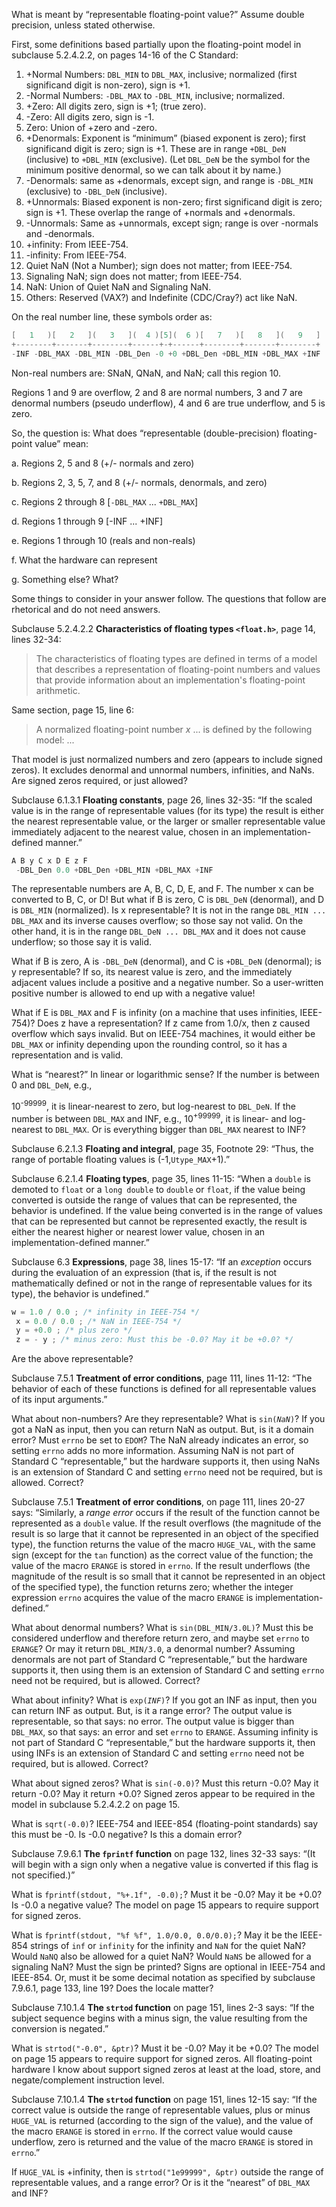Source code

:What is meant by “representable floating-point value?” Assume double precision,
unless stated otherwise.

First, some definitions based partially upon the floating-point model in
subclause 5.2.4.2.2, on pages 14-16 of the C Standard:

1. \+Normal Numbers: `DBL_MIN` to `DBL_MAX`, inclusive; normalized (first significand digit is non-zero), sign is \+1.
2. -Normal Numbers: `-DBL_MAX` to `-DBL_MIN`, inclusive; normalized.
3. \+Zero: All digits zero, sign is \+1; (true zero).
4. -Zero: All digits zero, sign is -1.
5. Zero: Union of \+zero and -zero.
6. \+Denormals: Exponent is “minimum” (biased exponent is zero); first significand digit is zero; sign is \+1. These are in range `+DBL_DeN` (inclusive) to `+DBL_MIN` (exclusive). (Let `DBL_DeN` be the symbol for the minimum positive denormal, so we can talk about it by name.)
7. -Denormals: same as \+denormals, except sign, and range is `-DBL_MIN` (exclusive) to `-DBL_DeN` (inclusive).
8. \+Unnormals: Biased exponent is non-zero; first significand digit is zero; sign is \+1. These overlap the range of \+normals and \+denormals.
9. -Unnormals: Same as \+unnormals, except sign; range is over -normals and -denormals.
10. \+infinity: From IEEE-754.
11. -infinity: From IEEE-754.
12. Quiet NaN (Not a Number); sign does not matter; from IEEE-754.
13. Signaling NaN; sign does not matter; from IEEE-754.
14. NaN: Union of Quiet NaN and Signaling NaN.
15. Others: Reserved (VAX?) and Indefinite (CDC/Cray?) act like NaN.

On the real number line, these symbols order as:

```c
[   1   )[   2   ](   3   ](  4 )[5](  6 )[   7   )[   8   ](   9   ]
+--------+-------+--------+------+-+------+--------+-------+--------+
-INF -DBL_MAX -DBL_MIN -DBL_Den -0 +0 +DBL_Den +DBL_MIN +DBL_MAX +INF
```

Non-real numbers are: SNaN, QNaN, and NaN; call this region 10\.

Regions 1 and 9 are overflow, 2 and 8 are normal numbers, 3 and 7 are denormal
numbers (pseudo underflow), 4 and 6 are true underflow, and 5 is zero.

So, the question is: What does “representable (double-precision) floating-point
value” mean:

a. Regions 2, 5 and 8 (\+/- normals and zero)

b. Regions 2, 3, 5, 7, and 8 (\+/- normals, denormals, and zero)

c. Regions 2 through 8 \[`-DBL_MAX` ... `+DBL_MAX`]

d. Regions 1 through 9 \[-INF ... \+INF]

e. Regions 1 through 10 (reals and non-reals)

f. What the hardware can represent

g. Something else? What?

Some things to consider in your answer follow. The questions that follow are
rhetorical and do not need answers.

Subclause 5.2.4.2.2 **Characteristics of floating types `<float.h>`**, page 14,
lines 32-34:

> The characteristics of floating types are defined in terms of a model that
> describes a representation of floating-point numbers and values that provide
> information about an implementation's floating-point arithmetic.

Same section, page 15, line 6:

> A normalized floating-point number *x* ... is defined by the following model:
> ...

That model is just normalized numbers and zero (appears to include signed
zeros). It excludes denormal and unnormal numbers, infinities, and NaNs. Are
signed zeros required, or just allowed?

Subclause 6.1.3.1 **Floating constants**, page 26, lines 32-35: “If the scaled
value is in the range of representable values (for its type) the result is
either the nearest representable value, or the larger or smaller representable
value immediately adjacent to the nearest value, chosen in an
implementation-defined manner.”

```c
A B y C x D E z F
 -DBL_Den 0.0 +DBL_Den +DBL_MIN +DBL_MAX +INF
```

The representable numbers are A, B, C, D, E, and F. The number x can be
converted to B, C, or D! But what if B is zero, C is `DBL_DeN` (denormal), and D
is `DBL_MIN` (normalized). Is x representable? It is not in the range `DBL_MIN
... DBL_MAX` and its inverse causes overflow; so those say not valid. On the
other hand, it is in the range `DBL_DeN ... DBL_MAX` and it does not cause
underflow; so those say it is valid.

What if B is zero, A is `-DBL_DeN` (denormal), and C is `+DBL_DeN` (denormal);
is y representable? If so, its nearest value is zero, and the immediately
adjacent values include a positive and a negative number. So a user-written
positive number is allowed to end up with a negative value!

What if E is `DBL_MAX` and F is infinity (on a machine that uses infinities,
IEEE-754)? Does z have a representation? If z came from 1.0/x, then z caused
overflow which says invalid. But on IEEE-754 machines, it would either be
`DBL_MAX` or infinity depending upon the rounding control, so it has a
representation and is valid.

What is “nearest?” In linear or logarithmic sense? If the number is between 0
and `DBL_DeN`, e.g.,

10<sup>-99999</sup>, it is linear-nearest to zero, but log-nearest to `DBL_DeN`.
If the number is between `DBL_MAX` and INF, e.g., 10<sup>\+99999</sup>, it is
linear- and log-nearest to `DBL_MAX`. Or is everything bigger than `DBL_MAX`
nearest to INF?

Subclause 6.2.1.3 **Floating and integral**, page 35, Footnote 29: “Thus, the
range of portable floating values is (-1,`Utype_MAX`\+1).”

Subclause 6.2.1.4 **Floating types**, page 35, lines 11-15: “When a `double` is
demoted to `float` or a `long double` to `double` or `float`, if the value being
converted is outside the range of values that can be represented, the behavior
is undefined. If the value being converted is in the range of values that can be
represented but cannot be represented exactly, the result is either the nearest
higher or nearest lower value, chosen in an implementation-defined manner.”

Subclause 6.3 **Expressions**, page 38, lines 15-17: “If an *exception* occurs
during the evaluation of an expression (that is, if the result is not
mathematically defined or not in the range of representable values for its
type), the behavior is undefined.”

```c
w = 1.0 / 0.0 ; /* infinity in IEEE-754 */
 x = 0.0 / 0.0 ; /* NaN in IEEE-754 */
 y = +0.0 ; /* plus zero */
 z = - y ; /* minus zero: Must this be -0.0? May it be +0.0? */
```

Are the above representable?

Subclause 7.5.1 **Treatment of error conditions**, page 111, lines 11-12: “The
behavior of each of these functions is defined for all representable values of
its input arguments.”

What about non-numbers? Are they representable? What is `sin(`*`NaN`*`)`? If you
got a NaN as input, then you can return NaN as output. But, is it a domain
error? Must `errno` be set to `EDOM`? The NaN already indicates an error, so
setting `errno` adds no more information. Assuming NaN is not part of Standard C
“representable,” but the hardware supports it, then using NaNs is an extension
of Standard C and setting `errno` need not be required, but is allowed. Correct?

Subclause 7.5.1 **Treatment of error conditions**, on page 111, lines 20-27
says: “Similarly, a *range error* occurs if the result of the function cannot be
represented as a `double` value. If the result overflows (the magnitude of the
result is so large that it cannot be represented in an object of the specified
type), the function returns the value of the macro `HUGE_VAL`, with the same
sign (except for the `tan` function) as the correct value of the function; the
value of the macro `ERANGE` is stored in `errno`. If the result underflows (the
magnitude of the result is so small that it cannot be represented in an object
of the specified type), the function returns zero; whether the integer
expression `errno` acquires the value of the macro `ERANGE` is
implementation-defined.”

What about denormal numbers? What is `sin(DBL_MIN/3.0L)`? Must this be
considered underflow and therefore return zero, and maybe set `errno` to
`ERANGE`? Or may it return `DBL_MIN/3.0`, a denormal number? Assuming denormals
are not part of Standard C “representable,” but the hardware supports it, then
using them is an extension of Standard C and setting `errno` need not be
required, but is allowed. Correct?

What about infinity? What is `exp(`*`INF`*`)`? If you got an INF as input, then
you can return INF as output. But, is it a range error? The output value is
representable, so that says: no error. The output value is bigger than
`DBL_MAX`, so that says: an error and set `errno` to `ERANGE`. Assuming infinity
is not part of Standard C “representable,” but the hardware supports it, then
using INFs is an extension of Standard C and setting `errno` need not be
required, but is allowed. Correct?

What about signed zeros? What is `sin(-0.0)`? Must this return -0.0? May it
return -0.0? May it return \+0.0? Signed zeros appear to be required in the
model in subclause 5.2.4.2.2 on page 15\.

What is `sqrt(-0.0)`? IEEE-754 and IEEE-854 (floating-point standards) say this
must be -0. Is -0.0 negative? Is this a domain error?

Subclause 7.9.6.1 **The `fprintf` function** on page 132, lines 32-33 says: “(It
will begin with a sign only when a negative value is converted if this flag is
not specified.)”

What is `fprintf(stdout, "%+.1f", -0.0);`? Must it be -0.0? May it be \+0.0? Is
-0.0 a negative value? The model on page 15 appears to require support for
signed zeros.

What is `fprintf(stdout, "%f %f", 1.0/0.0, 0.0/0.0);`? May it be the IEEE-854
strings of `inf` or `infinity` for the infinity and `NaN` for the quiet NaN?
Would `NaNQ` also be allowed for a quiet NaN? Would `NaNS` be allowed for a
signaling NaN? Must the sign be printed? Signs are optional in IEEE-754 and
IEEE-854. Or, must it be some decimal notation as specified by subclause
7.9.6.1, page 133, line 19? Does the locale matter?

Subclause 7.10.1.4 **The `strtod` function** on page 151, lines 2-3 says: “If
the subject sequence begins with a minus sign, the value resulting from the
conversion is negated.”

What is `strtod("-0.0", &ptr)`? Must it be -0.0? May it be \+0.0? The model on
page 15 appears to require support for signed zeros. All floating-point hardware
I know about support signed zeros at least at the load, store, and
negate/complement instruction level.

Subclause 7.10.1.4 **The `strtod` function** on page 151, lines 12-15 say: “If
the correct value is outside the range of representable values, plus or minus
`HUGE_VAL` is returned (according to the sign of the value), and the value of
the macro `ERANGE` is stored in `errno`. If the correct value would cause
underflow, zero is returned and the value of the macro `ERANGE` is stored in
`errno`.”

If `HUGE_VAL` is \+infinity, then is `strtod("1e99999", &ptr)` outside the range
of representable values, and a range error? Or is it the “nearest” of `DBL_MAX`
and INF?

■ ■ ■ ■

WORK TO COMPLETE:
What is the number of lines above that hold the string "through"? Answer with that number alone.

RESPONSE:
3